▸ **What the task asks**: From the first line to the last, transcribe the data exactly and skip the pictures.

▸ **Exercise material**:

----------

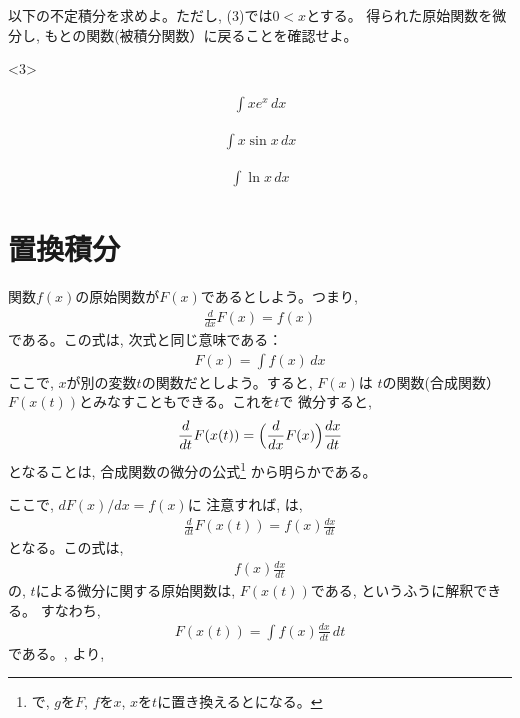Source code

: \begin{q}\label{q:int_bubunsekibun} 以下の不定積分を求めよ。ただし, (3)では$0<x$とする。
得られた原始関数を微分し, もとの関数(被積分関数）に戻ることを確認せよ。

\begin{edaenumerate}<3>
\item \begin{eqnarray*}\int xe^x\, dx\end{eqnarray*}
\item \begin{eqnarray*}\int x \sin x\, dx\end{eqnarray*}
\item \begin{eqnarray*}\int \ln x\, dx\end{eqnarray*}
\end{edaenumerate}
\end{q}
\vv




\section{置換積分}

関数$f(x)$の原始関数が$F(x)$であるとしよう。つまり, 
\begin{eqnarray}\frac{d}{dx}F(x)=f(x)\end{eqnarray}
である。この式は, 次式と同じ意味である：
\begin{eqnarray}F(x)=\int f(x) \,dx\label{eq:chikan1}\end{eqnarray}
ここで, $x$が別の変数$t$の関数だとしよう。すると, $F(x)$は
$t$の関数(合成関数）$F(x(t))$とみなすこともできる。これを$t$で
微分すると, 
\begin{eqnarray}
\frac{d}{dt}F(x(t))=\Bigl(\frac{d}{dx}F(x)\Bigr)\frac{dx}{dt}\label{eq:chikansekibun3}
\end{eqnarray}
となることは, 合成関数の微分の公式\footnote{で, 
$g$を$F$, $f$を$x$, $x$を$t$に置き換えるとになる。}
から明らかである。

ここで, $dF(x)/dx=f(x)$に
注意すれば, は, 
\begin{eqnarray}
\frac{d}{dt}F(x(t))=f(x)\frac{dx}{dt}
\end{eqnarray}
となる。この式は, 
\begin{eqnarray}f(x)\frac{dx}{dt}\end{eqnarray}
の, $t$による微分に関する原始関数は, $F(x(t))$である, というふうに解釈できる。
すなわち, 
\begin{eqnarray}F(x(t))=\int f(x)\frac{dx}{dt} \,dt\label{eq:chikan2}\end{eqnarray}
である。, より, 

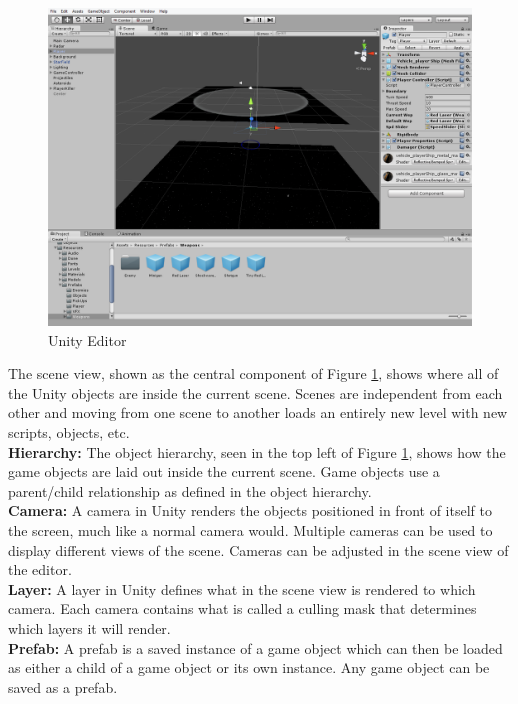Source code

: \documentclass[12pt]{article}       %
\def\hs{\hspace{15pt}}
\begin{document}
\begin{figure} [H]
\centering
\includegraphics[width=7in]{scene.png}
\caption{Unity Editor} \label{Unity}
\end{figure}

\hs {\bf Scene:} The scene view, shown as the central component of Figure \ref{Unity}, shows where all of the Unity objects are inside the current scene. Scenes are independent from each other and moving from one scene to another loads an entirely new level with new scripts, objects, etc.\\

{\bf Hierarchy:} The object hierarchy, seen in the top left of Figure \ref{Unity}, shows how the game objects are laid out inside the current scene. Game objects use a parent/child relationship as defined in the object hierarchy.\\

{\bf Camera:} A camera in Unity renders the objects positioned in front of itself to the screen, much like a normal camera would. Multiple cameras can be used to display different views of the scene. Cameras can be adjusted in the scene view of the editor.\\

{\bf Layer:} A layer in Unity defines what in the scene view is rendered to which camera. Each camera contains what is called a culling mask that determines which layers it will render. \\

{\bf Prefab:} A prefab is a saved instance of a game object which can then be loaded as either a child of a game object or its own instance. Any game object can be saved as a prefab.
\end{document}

----------

▸ **Answer section**:
Source code

: \begin{q}\label{q:int_bubunsekibun} 以下の不定積分を求めよ。ただし, (3)では$0<x$とする。
得られた原始関数を微分し, もとの関数(被積分関数）に戻ることを確認せよ。

\begin{edaenumerate}<3>
\item \begin{eqnarray*}\int xe^x\, dx\end{eqnarray*}
\item \begin{eqnarray*}\int x \sin x\, dx\end{eqnarray*}
\item \begin{eqnarray*}\int \ln x\, dx\end{eqnarray*}
\end{edaenumerate}
\end{q}
\vv




\section{置換積分}

関数$f(x)$の原始関数が$F(x)$であるとしよう。つまり, 
\begin{eqnarray}\frac{d}{dx}F(x)=f(x)\end{eqnarray}
である。この式は, 次式と同じ意味である：
\begin{eqnarray}F(x)=\int f(x) \,dx\label{eq:chikan1}\end{eqnarray}
ここで, $x$が別の変数$t$の関数だとしよう。すると, $F(x)$は
$t$の関数(合成関数）$F(x(t))$とみなすこともできる。これを$t$で
微分すると, 
\begin{eqnarray}
\frac{d}{dt}F(x(t))=\Bigl(\frac{d}{dx}F(x)\Bigr)\frac{dx}{dt}\label{eq:chikansekibun3}
\end{eqnarray}
となることは, 合成関数の微分の公式\footnote{で, 
$g$を$F$, $f$を$x$, $x$を$t$に置き換えるとになる。}
から明らかである。

ここで, $dF(x)/dx=f(x)$に
注意すれば, は, 
\begin{eqnarray}
\frac{d}{dt}F(x(t))=f(x)\frac{dx}{dt}
\end{eqnarray}
となる。この式は, 
\begin{eqnarray}f(x)\frac{dx}{dt}\end{eqnarray}
の, $t$による微分に関する原始関数は, $F(x(t))$である, というふうに解釈できる。
すなわち, 
\begin{eqnarray}F(x(t))=\int f(x)\frac{dx}{dt} \,dt\label{eq:chikan2}\end{eqnarray}
である。, より, 

Source code

: \documentclass[12pt]{article}       %
\def\hs{\hspace{15pt}}
\begin{document}
\begin{figure} [H]
\centering
\includegraphics[width=7in]{scene.png}
\caption{Unity Editor} \label{Unity}
\end{figure}

\hs {\bf Scene:} The scene view, shown as the central component of Figure \ref{Unity}, shows where all of the Unity objects are inside the current scene. Scenes are independent from each other and moving from one scene to another loads an entirely new level with new scripts, objects, etc.\\

{\bf Hierarchy:} The object hierarchy, seen in the top left of Figure \ref{Unity}, shows how the game objects are laid out inside the current scene. Game objects use a parent/child relationship as defined in the object hierarchy.\\

{\bf Camera:} A camera in Unity renders the objects positioned in front of itself to the screen, much like a normal camera would. Multiple cameras can be used to display different views of the scene. Cameras can be adjusted in the scene view of the editor.\\

{\bf Layer:} A layer in Unity defines what in the scene view is rendered to which camera. Each camera contains what is called a culling mask that determines which layers it will render. \\

{\bf Prefab:} A prefab is a saved instance of a game object which can then be loaded as either a child of a game object or its own instance. Any game object can be saved as a prefab.
\end{document}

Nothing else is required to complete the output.